DARRINGTON, Wash. – Becky Bach watches and waits, hoping that search crews find her brother and three other relatives who are missing in Washington state’s deadly mudslide.
Doug Massingale waits too, for word about his 4-month-old granddaughter.
With little hope to cling to, family members of the missing are beginning to confront a grim reality: Their loved ones might never be found, remaining entombed forever inside a mountain of mud that is believed to have claimed more than 20 lives
Search crews using dogs, bulldozers and their bare hands kept slogging through the mess of broken wood and mud again Wednesday, looking for more bodies or anyone who might still be alive nearly five days after a wall of fast-moving earth destroyed a small rural community.
Wednesday afternoon Washington State Patrol spokesman Bob Calkins said additional remains were found, but authorities declined to be more specific.

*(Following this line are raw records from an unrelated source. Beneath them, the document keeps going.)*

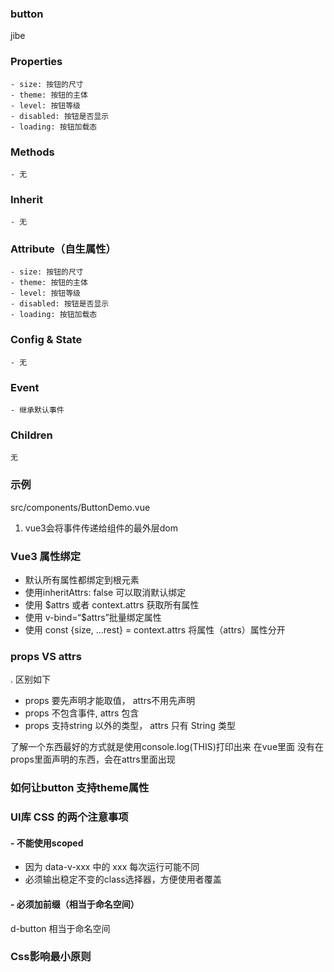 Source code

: ### button
jibe
### Properties
    - size: 按钮的尺寸
    - theme: 按钮的主体
    - level: 按钮等级
    - disabled: 按钮是否显示
    - loading: 按钮加载态
### Methods
    - 无
### Inherit
    - 无
### Attribute（自生属性）
    - size: 按钮的尺寸
    - theme: 按钮的主体
    - level: 按钮等级
    - disabled: 按钮是否显示
    - loading: 按钮加载态
### Config & State
    - 无
### Event
    - 继承默认事件
### Children
    无
### 示例
src/components/ButtonDemo.vue































1. vue3会将事件传递给组件的最外层dom
### Vue3 属性绑定

- 默认所有属性都绑定到根元素
- 使用inheritAttrs: false 可以取消默认绑定
- 使用 $attrs 或者 context.attrs 获取所有属性
- 使用 v-bind=“$attrs”批量绑定属性
- 使用 const {size, ...rest} = context.attrs 将属性（attrs）属性分开

### props VS attrs 
. 区别如下
- props 要先声明才能取值， attrs不用先声明
- props 不包含事件, attrs 包含
- props 支持string 以外的类型， attrs 只有 String 类型

了解一个东西最好的方式就是使用console.log(THIS)打印出来
在vue里面 没有在props里面声明的东西，会在attrs里面出现

### 如何让button 支持theme属性

### UI库 CSS 的两个注意事项
#### - 不能使用scoped
- 因为 data-v-xxx 中的 xxx 每次运行可能不同
- 必须输出稳定不变的class选择器，方便使用者覆盖

#### - 必须加前缀（相当于命名空间）

d-button 相当于命名空间

  ### Css影响最小原则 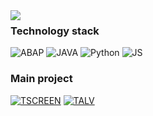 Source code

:<img align="left" src="https://github-readme-stats.vercel.app/api?username=AES0P&include_all_commits=true&count_private-true&custom_title=AESOP'%20GitHub%20Stats&line_height=30&show_icons=true&hide_border=true&bg_color=192133&title_color=efb752&icon_color=efb752&text_color=70bed9">

### Technology stack

![ABAP](https://img.shields.io/badge/-ABAP-192133?style=flat-square&logo=figma&logoColor=white)
![JAVA](https://img.shields.io/badge/-JAVA-192133?style=flat-square&logo=figma&logoColor=white)
![Python](https://img.shields.io/badge/-Python-192133?style=flat-square&logo=python&logoColor=white)
![JS](https://img.shields.io/badge/-JS-192133?style=flat-square&logo=figma&logoColor=white)

### Main project
[![TSCREEN](https://img.shields.io/badge/-TSCREEN-192133?style=flat-square&logo=figma&logoColor=white)](https://github.com/AES0P/TSCREEN)
[![TALV](https://img.shields.io/badge/-TALV-192133?style=flat-square&logo=figma&logoColor=white)](https://github.com/AES0P/TALV)
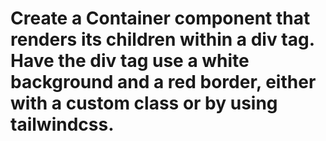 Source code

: # Create a Container component that renders its children within a div tag. Have the div tag use a white background and a red border, either with a custom class or by using tailwindcss.

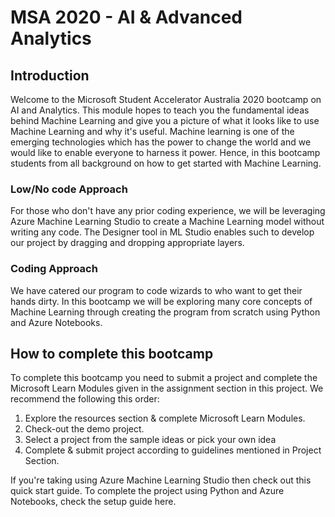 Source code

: # MSA 2020 - AI & Advanced Analytics

## Introduction 

Welcome to the Microsoft Student Accelerator Australia  2020 bootcamp on AI and Analytics. This module hopes 
to teach you the fundamental ideas behind Machine Learning and give you a picture of what it looks like to use Machine Learning and why it's useful. Machine learning is one of the emerging technologies which has the power to change the world and we would like to enable everyone to harness it power. Hence, in this bootcamp students from all background on how to get started with Machine Learning.  

### Low/No code Approach 
For those who don't have any prior coding experience, we will be leveraging Azure Machine Learning Studio to 
create a Machine Learning model without writing any code. The Designer tool in ML Studio enables such to 
develop our project by dragging and dropping appropriate layers. 

### Coding Approach 
We have catered our program to code wizards to who want to get their hands dirty. In this bootcamp we will be 
exploring many core concepts of Machine Learning through creating the program from scratch using Python and 
Azure Notebooks. 


## How to complete this bootcamp 
To complete this bootcamp you need to submit a project and complete the Microsoft Learn Modules given in the 
assignment section in this project. We recommend the following this order: 

1. Explore the resources section & complete Microsoft Learn Modules. 
2. Check-out the demo project.
3. Select a project from the sample ideas or pick your own idea 
4. Complete & submit project according to guidelines mentioned in Project Section. 

If you're taking using Azure Machine Learning Studio then check out this quick start guide. 
To complete the project using Python and Azure Notebooks, check the setup guide here. 


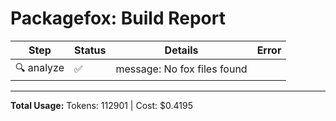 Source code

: # Packagefox: Build Report

| Step | Status | Details | Error |
|------|--------|---------|-------|
| 🔍 analyze | ✅ | message: No fox files found |  |

---
**Total Usage:** Tokens: 112901 | Cost: $0.4195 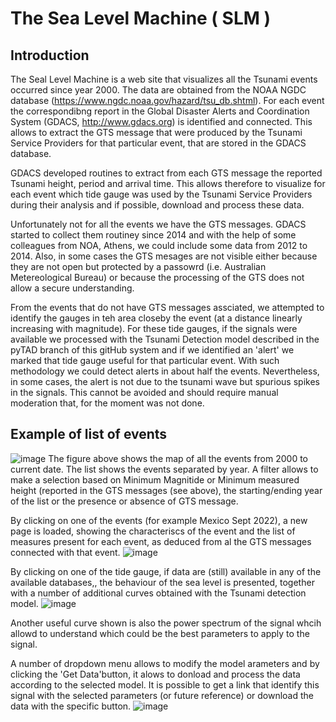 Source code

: # The Sea Level Machine ( SLM )

## Introduction
The Seal Level Machine is a web site that visualizes all the Tsunami events occurred since year 2000.  The data are obtained from the NOAA NGDC database (https://www.ngdc.noaa.gov/hazard/tsu_db.shtml). For each event the correspondibng report in the Global Disaster Alerts and Coordination System (GDACS, http://www.gdacs.org) is identified and connected.  This allows to extract the GTS message that were produced by the Tsunami Service Providers for that particular event, that are stored in the GDACS database.  

GDACS developed routines to extract from each GTS message the reported Tsunami height, period and arrival time.  This allows therefore to visualize for each event which tide gauge was used by the Tsunami Service Providers during their analysis and if possible,  download and process these data.

Unfortunately not for all the events we have the GTS messages. GDACS started to collect them routiney since 2014 and with the help of some colleagues from NOA, Athens, we could include some data from 2012 to 2014. Also, in some cases the GTS mesages are not visible either because they are not open but protected by a passowrd (i.e. Australian Metereological Bureau) or because the processing of the GTS does not allow a secure understanding.

From the events that do not have GTS messages assciated,  we attempted to identify the gauges in teh area closeby the event (at a distance linearly increasing with magnitude). For these tide gauges, if the signals were available we processed with the Tsunami Detection model described in the pyTAD branch of this gitHub system and if we identified an 'alert' we marked that tide gauge useful for that particular event. With such methodology we could detect alerts in about half the events. Nevertheless, in some cases, the alert is not due to the tsunami wave but spurious spikes in the signals. This cannot be avoided and should require manual moderation that, for the moment was not done.

## Example of list of events
![image](https://user-images.githubusercontent.com/10267112/193110688-b72dbb44-f395-4742-a388-67812352aee4.png)
The figure above shows the map of all the events from 2000 to current date.  The list shows the events separated by year. A filter allows to make a selection based on Minimum Magnitide or Minimum measured height (reported in the GTS messages (see above),  the starting/ending year of the list or the presence or absence of GTS message.

By clicking on one of the events (for example Mexico Sept 2022), a new page is loaded,  showing the characteriscs of the event and the list of measures present for each event, as deduced from al the GTS messages connected with that event.
![image](https://user-images.githubusercontent.com/10267112/193122347-45cb4001-a702-4fbb-a7ce-516df0fe674b.png)

By clicking on one of the tide gauge,  if data are (still) available in any of the available databases,,  the behaviour of the sea level is presented, together with a number of additional curves obtained with the Tsunami detection  model.
![image](https://user-images.githubusercontent.com/10267112/193121210-95ead093-678d-4d95-a1fb-fb3079c923bd.png)

Another useful curve shown is also the power spectrum of the signal whcih allowd to understand which could be the best parameters to apply to the signal.

A number of dropdown menu allows to modify the model arameters and by clicking the 'Get Data'button, it alows to donload and process the data according to the selected model. It is possible to get a link that identify this signal with the selected parameters (or future reference)  or download the data with the specific button.
![image](https://user-images.githubusercontent.com/10267112/193121831-03a3aaed-2b9f-4801-b067-10e73846d87c.png)



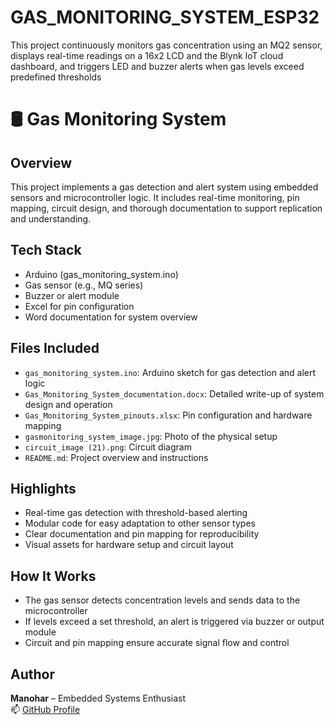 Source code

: # GAS_MONITORING_SYSTEM_ESP32
This project continuously monitors gas concentration using an MQ2 sensor, displays real-time readings on a 16x2 LCD and the Blynk IoT cloud dashboard, and triggers LED and buzzer alerts when gas levels exceed predefined thresholds
# 🛢️ Gas Monitoring System

## Overview
This project implements a gas detection and alert system using embedded sensors and microcontroller logic. It includes real-time monitoring, pin mapping, circuit design, and thorough documentation to support replication and understanding.

## Tech Stack
- Arduino (gas_monitoring_system.ino)
- Gas sensor (e.g., MQ series)
- Buzzer or alert module
- Excel for pin configuration
- Word documentation for system overview

## Files Included
- `gas_monitoring_system.ino`: Arduino sketch for gas detection and alert logic
- `Gas_Monitoring_System_documentation.docx`: Detailed write-up of system design and operation
- `Gas_Monitoring_System_pinouts.xlsx`: Pin configuration and hardware mapping
- `gasmonitoring_system_image.jpg`: Photo of the physical setup
- `circuit_image (21).png`: Circuit diagram
- `README.md`: Project overview and instructions

## Highlights
- Real-time gas detection with threshold-based alerting
- Modular code for easy adaptation to other sensor types
- Clear documentation and pin mapping for reproducibility
- Visual assets for hardware setup and circuit layout

## How It Works
- The gas sensor detects concentration levels and sends data to the microcontroller
- If levels exceed a set threshold, an alert is triggered via buzzer or output module
- Circuit and pin mapping ensure accurate signal flow and control

## Author
**Manohar** – Embedded Systems Enthusiast  
📫 [GitHub Profile](https://github.com/manohar146)

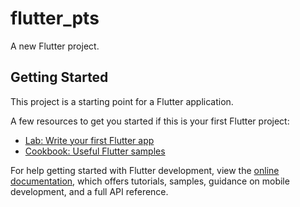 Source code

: # flutter_pts

A new Flutter project.

## Getting Started

This project is a starting point for a Flutter application.

A few resources to get you started if this is your first Flutter project:

- [Lab: Write your first Flutter app](https://raw.githubusercontent.com/Mikaaz/ListFootballSqFlite/master/inartistically/ListFootballSqFlite.zip)
- [Cookbook: Useful Flutter samples](https://raw.githubusercontent.com/Mikaaz/ListFootballSqFlite/master/inartistically/ListFootballSqFlite.zip)

For help getting started with Flutter development, view the
[online documentation](https://raw.githubusercontent.com/Mikaaz/ListFootballSqFlite/master/inartistically/ListFootballSqFlite.zip), which offers tutorials,
samples, guidance on mobile development, and a full API reference.
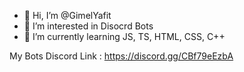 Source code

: - 👋 Hi, I’m @GimelYafit
- 👀 I’m interested in Disocrd Bots
- 🌱 I’m currently learning JS, TS, HTML, CSS, C++

My Bots Discord Link : https://discord.gg/CBf79eEzbA
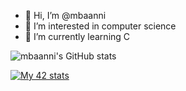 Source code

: - 👋 Hi, I’m @mbaanni
- 👀 I’m interested in computer science
- 🌱 I’m currently learning C


![mbaanni's GitHub stats](https://github-readme-stats.vercel.app/api?username=mbaanni&show_icons=true&theme=radical)


[![My 42 stats](https://badge.mediaplus.ma/Water/mbaanni)](https://github.com/mbaanni/badge42)
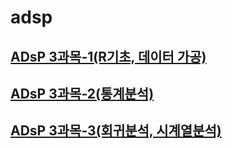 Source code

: # adsp

## [ADsP 3과목-1(R기초, 데이터 가공)](https://github.com/Hyeok95/adsp/blob/main/ADsP3과목-1.md)
## [ADsP 3과목-2(통계분석)](https://github.com/Hyeok95/adsp/blob/main/ADsp3%EA%B3%BC%EB%AA%A9-2.md)
## [ADsP 3과목-3(회귀분석, 시계열분석)](https://github.com/Hyeok95/adsp/blob/main/ADsp3%EA%B3%BC%EB%AA%A9-3.md)
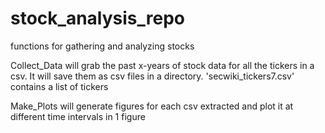 # stock_analysis_repo
functions for gathering and analyzing stocks

Collect_Data will grab the past x-years of stock data for all the tickers
in a csv. It will save them as csv files in a directory. 'secwiki_tickers7.csv'
contains a list of tickers

Make_Plots will generate figures for each csv extracted and plot it at different 
time intervals in 1 figure


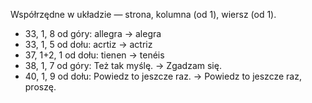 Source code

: Współrzędne w układzie — strona, kolumna (od 1), wiersz (od 1).

* 33, 1, 8 od góry: allegra -> alegra
* 33, 1, 5 od dołu: acrtiz -> actriz
* 37, 1+2, 1 od dołu: tienen -> tenéis
* 38, 1, 7 od góry: Też tak myślę. -> Zgadzam się.
* 40, 1, 9 od dołu: Powiedz to jeszcze raz. -> Powiedz to jeszcze raz, proszę. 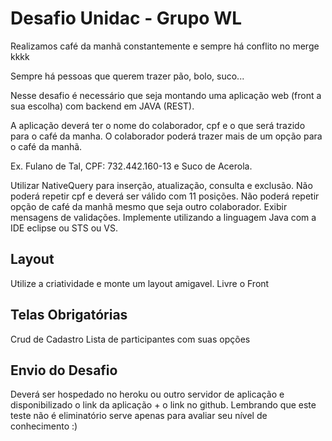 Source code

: # Desafio Unidac - Grupo WL
Realizamos café da manhã constantemente e sempre há conflito no merge kkkk

Sempre há pessoas que querem trazer pão, bolo, suco...

Nesse desafio é necessário que seja montando uma aplicação web (front a sua escolha) com backend em JAVA (REST).

A aplicação deverá ter o nome do colaborador, cpf e o que será trazido para o café da manha. O colaborador poderá trazer mais de um opção para o café da manhã.

Ex. Fulano de Tal, CPF: 732.442.160-13 e Suco de Acerola.

Utilizar NativeQuery para inserção, atualização, consulta e exclusão.
Não poderá repetir cpf e deverá ser válido com 11 posições.
Não poderá repetir opção de café da manhã mesmo que seja outro colaborador.
Exibir mensagens de validações.
Implemente utilizando a linguagem Java com a IDE eclipse ou STS ou VS.

## Layout
Utilize a criatividade e monte um layout amigavel.
Livre o Front

## Telas Obrigatórias
Crud de Cadastro
Lista de participantes com suas opções

## Envio do Desafio
Deverá ser hospedado no heroku ou outro servidor de aplicação e disponibilizado o link da aplicação + o link no github. Lembrando que este teste não é eliminatório serve apenas para avaliar seu nível de conhecimento :)
 
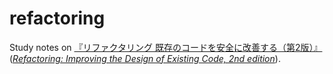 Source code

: # refactoring

Study notes on [『リファクタリング 既存のコードを安全に改善する（第2版）』](https://www.ohmsha.co.jp/book/9784274224546/)([*Refactoring: Improving the Design of Existing Code, 2nd edition*](https://www.pearson.com/store/p/refactoring-improving-the-design-of-existing-code/P100000859815)).
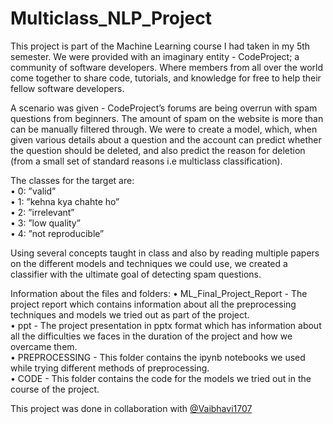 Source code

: # Multiclass_NLP_Project
This project is part of the Machine Learning course I had taken in my 5th semester. We were provided with an imaginary entity - CodeProject; a community of software developers. Where members from all over the world come together to share code, tutorials, and knowledge for free to help their fellow software developers.

A scenario was given - CodeProject’s forums are being overrun with spam questions from beginners. The
amount of spam on the website is more than can be manually filtered through. We were to create a model, which, when given various details about a question and the account can predict whether the question should be deleted, and also predict the reason for deletion (from a small set of standard
reasons i.e multiclass classification).

The classes for the target are:<br>
• 0: ”valid”<br>
• 1: ”kehna kya chahte ho”<br>
• 2: ”irrelevant”<br>
• 3: ”low quality”<br>
• 4: ”not reproducible”<br>

Using several concepts taught in class and also by reading multiple papers on the different models and techniques we could use, we created a classifier with the ultimate goal of detecting spam questions.

Information about the files and folders:
• ML_Final_Project_Report - The project report which contains information about all the preprocessing techniques and models we tried out as part of the project.<br>
• ppt - The project presentation in pptx format which has information about all the difficulties we faces in the duration of the project and how we overcame them.<br>
• PREPROCESSING - This folder contains the ipynb notebooks we used while trying different methods of preprocessing.<br>
• CODE - This folder contains the code for the models we tried out in the course of the project.<br>

This project was done in collaboration with <a href="https://github.com/Vaibhavi1707">@Vaibhavi1707</a>
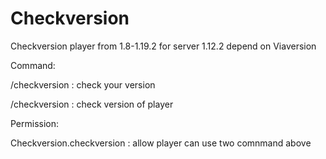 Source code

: # Checkversion
Checkversion player from 1.8-1.19.2 for server 1.12.2 depend on Viaversion

Command:

 /checkversion : check your version
 
 /checkversion <player> : check version of player
 
Permission:

  Checkversion.checkversion : allow player can use two comnmand above
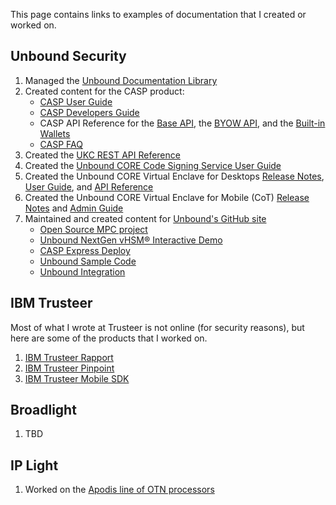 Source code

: This page contains links to examples of documentation that I created or worked on.

## Unbound Security

1. Managed the [Unbound Documentation Library](https://www.unboundsecurity.com/docs/TechDocs/Unbound_Doc_Versions-HTML/Content/Products/UnboundDocLibrary/Technical_Document_Versions.htm)
2. Created content for the CASP product:
    - [CASP User Guide](https://www.unboundsecurity.com/docs/CASP/CASP_User_Guide/Content/Products/Unbound_Cover_Page.htm)
    - [CASP Developers Guide](https://www.unboundsecurity.com/docs/CASP/CASP_Developers_Guide/Content/Products/Unbound_Cover_Page.htm)
    - CASP API Reference for the [Base API](https://www.unboundsecurity.com/docs/CASP/API/casp-base.html#unbound-crypto-asset-security-platform-casp-management-api), the [BYOW API](https://www.unboundsecurity.com/docs/CASP/API/casp-byow.html#unbound-crypto-asset-security-platform-casp-management-api), and the [Built-in Wallets](https://www.unboundsecurity.com/docs/CASP/API/casp-coin.html#unbound-crypto-asset-security-platform-casp-management-api)
    - [CASP FAQ](https://www.unboundsecurity.com/docs/CASP/CASP_FAQ/Content/Products/Unbound_Cover_Page.htm)
1. Created the [UKC REST API Reference](http://www.unboundsecurity.com/docs/ukc_rest/ukc.html)
2. Created the [Unbound CORE Code Signing Service User Guide](https://www.unboundsecurity.com/docs/CORE/CORE-CSS/Content/Products/Unbound_Cover_Page.htm)
3. Created the Unbound CORE Virtual Enclave for Desktops [Release Notes](https://www.unboundsecurity.com/docs/CORE-Enclave/CORE-Enclave-Release-Notes/Content/Products/Unbound_Cover_Page.htm), [User Guide](https://www.unboundsecurity.com/docs/CORE-Enclave/CORE-Enclave-User-Guide/Content/Products/Unbound_Cover_Page.htm), and [API Reference](https://www.unboundsecurity.com/docs/CORE-Enclave/CORE-Enclave-API/index.html)
4. Created the Unbound CORE Virtual Enclave for Mobile (CoT) [Release Notes](https://www.unboundsecurity.com/docs/CoT/CoT_Release_Notes-HTML/Content/Products/Unbound_Cover_Page.htm) and [Admin Guide](https://www.unboundsecurity.com/docs/CoT/CoT_Admin_Guide/Content/Products/Unbound_Cover_Page.htm)
5. Maintained and created content for [Unbound's GitHub site](https://github.com/unboundsecurity)
   - [Open Source MPC project](https://github.com/unboundsecurity/blockchain-crypto-mpc)
   - [Unbound NextGen vHSM® Interactive Demo](https://github.com/unboundsecurity/Unbound-NextGen-vHSM-Interactive-Demo)
   - [CASP Express Deploy](https://github.com/unboundsecurity/casp-express-deploy)
   - [Unbound Sample Code](https://github.com/unboundsecurity/unbound-sample-code)
   - [Unbound Integration](https://github.com/unboundsecurity/unbound-integration)
    

## IBM Trusteer

Most of what I wrote at Trusteer is not online (for security reasons), but here are some of the products that I worked on.

1. [IBM Trusteer Rapport](https://www.ibm.com/docs/en/trusteer-rapport)
2. [IBM Trusteer Pinpoint](https://www.ibm.com/docs/en/trusteer-pinpoint)
3. [IBM Trusteer Mobile SDK](https://www.ibm.com/docs/en/trusteer-mobile-sdk)


## Broadlight

1. TBD

## IP Light

1. Worked on the [Apodis line of OTN processors](http://www.tera-pass.com/index.php?dir=site&page=content&cs=5026&langpage=eng)


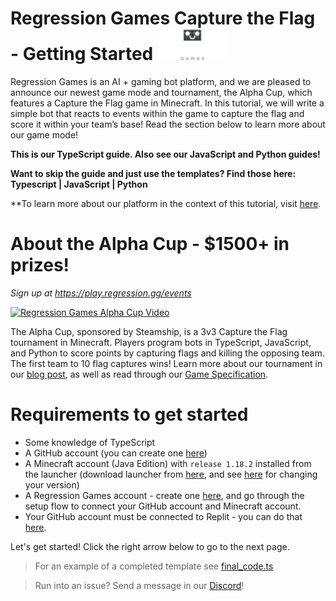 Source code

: # Regression Games Capture the Flag - Getting Started <a href="https://play.regression.gg"><img src="images/rg_long.png" height="50px"/></a>

Regression Games is an AI + gaming bot platform, and we are pleased to announce our newest game mode and tournament, the Alpha Cup, which features a Capture the Flag game in Minecraft. In this tutorial, we will write a simple bot that reacts to events within the game to capture the flag and score it within your team’s base! Read the section below to learn more about our game mode!

**This is our TypeScript guide. Also see our JavaScript and Python guides!**

**Want to skip the guide and just use the templates? Find those here: Typescript | JavaScript | Python**

**To learn more about our platform in the context of this tutorial, visit [here](https://medium.com/@RGAaron/writing-an-event-based-capture-the-flag-bot-in-minecraft-fdc7c82b766b).

# About the Alpha Cup - $1500+ in prizes!
_Sign up at https://play.regression.gg/events_

[![Regression Games Alpha Cup Video](https://img.youtube.com/vi/RgUIYXuewzU/0.jpg)](http://www.youtube.com/watch?v=RgUIYXuewzU "Regression Games Alpha Cup Video")

The Alpha Cup, sponsored by Steamship, is a 3v3 Capture the Flag tournament in Minecraft.
Players program bots in TypeScript, JavaScript, and Python to score points by capturing
flags and killing the opposing team. The first team to 10 flag captures wins! Learn more
about our tournament in our [blog post](https://medium.com/@RGAaron/regression-games-announces-the-alpha-cup-cd1815e7ef9c), as well as read through our [Game Specification](https://regressiongg.notion.site/Capture-the-Flag-Game-Specification-bc72be0f38df427287ec428006d1d299).

# Requirements to get started

* Some knowledge of TypeScript
* A GitHub account (you can create one [here](https://github.com))
* A Minecraft account (Java Edition) with `release 1.18.2` installed from the launcher (download launcher from [here](https://www.minecraft.net/en-us/download), and see [here](https://help.minecraft.net/hc/en-us/articles/360034754852-Change-Game-Version-for-Minecraft-Java-Edition) for changing your version)
* A Regression Games account - create one [here](https://play.regression.gg), and go through the setup flow to connect your GitHub account and Minecraft account.
* Your GitHub account must be connected to Replit - you can do that [here](https://replit.com/account#connected-services).

Let's get started! Click the right arrow below to go to the next page.

> For an example of a completed template see [final_code.ts](#final_code.ts)

> Run into an issue? Send a message in our [Discord](https://discord.gg/925SYVse2H)!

Previously, authorities said they believed they had found 24 bodies from the slide that swept through a rural area north of Seattle on Saturday.
Dozens of people remain unaccounted for, although that number is expected to go down.
Trying to recover every corpse would be impractical and dangerous.
The debris field is about a square mile and 30 to 40 feet deep in places, with a moon-like surface that includes quicksand-like muck, rain-slickened mud and ice. The terrain is difficult to navigate on foot and makes it treacherous or impossible to bring in heavy equipment.
The knowledge that some victims could be abandoned to the earth is difficult to accept.
“Realistically ... I honestly don’t think they’re going to find them alive,” Bach said, crying. “But as a family, we’re trying to figure out what to do if they find no bodies.”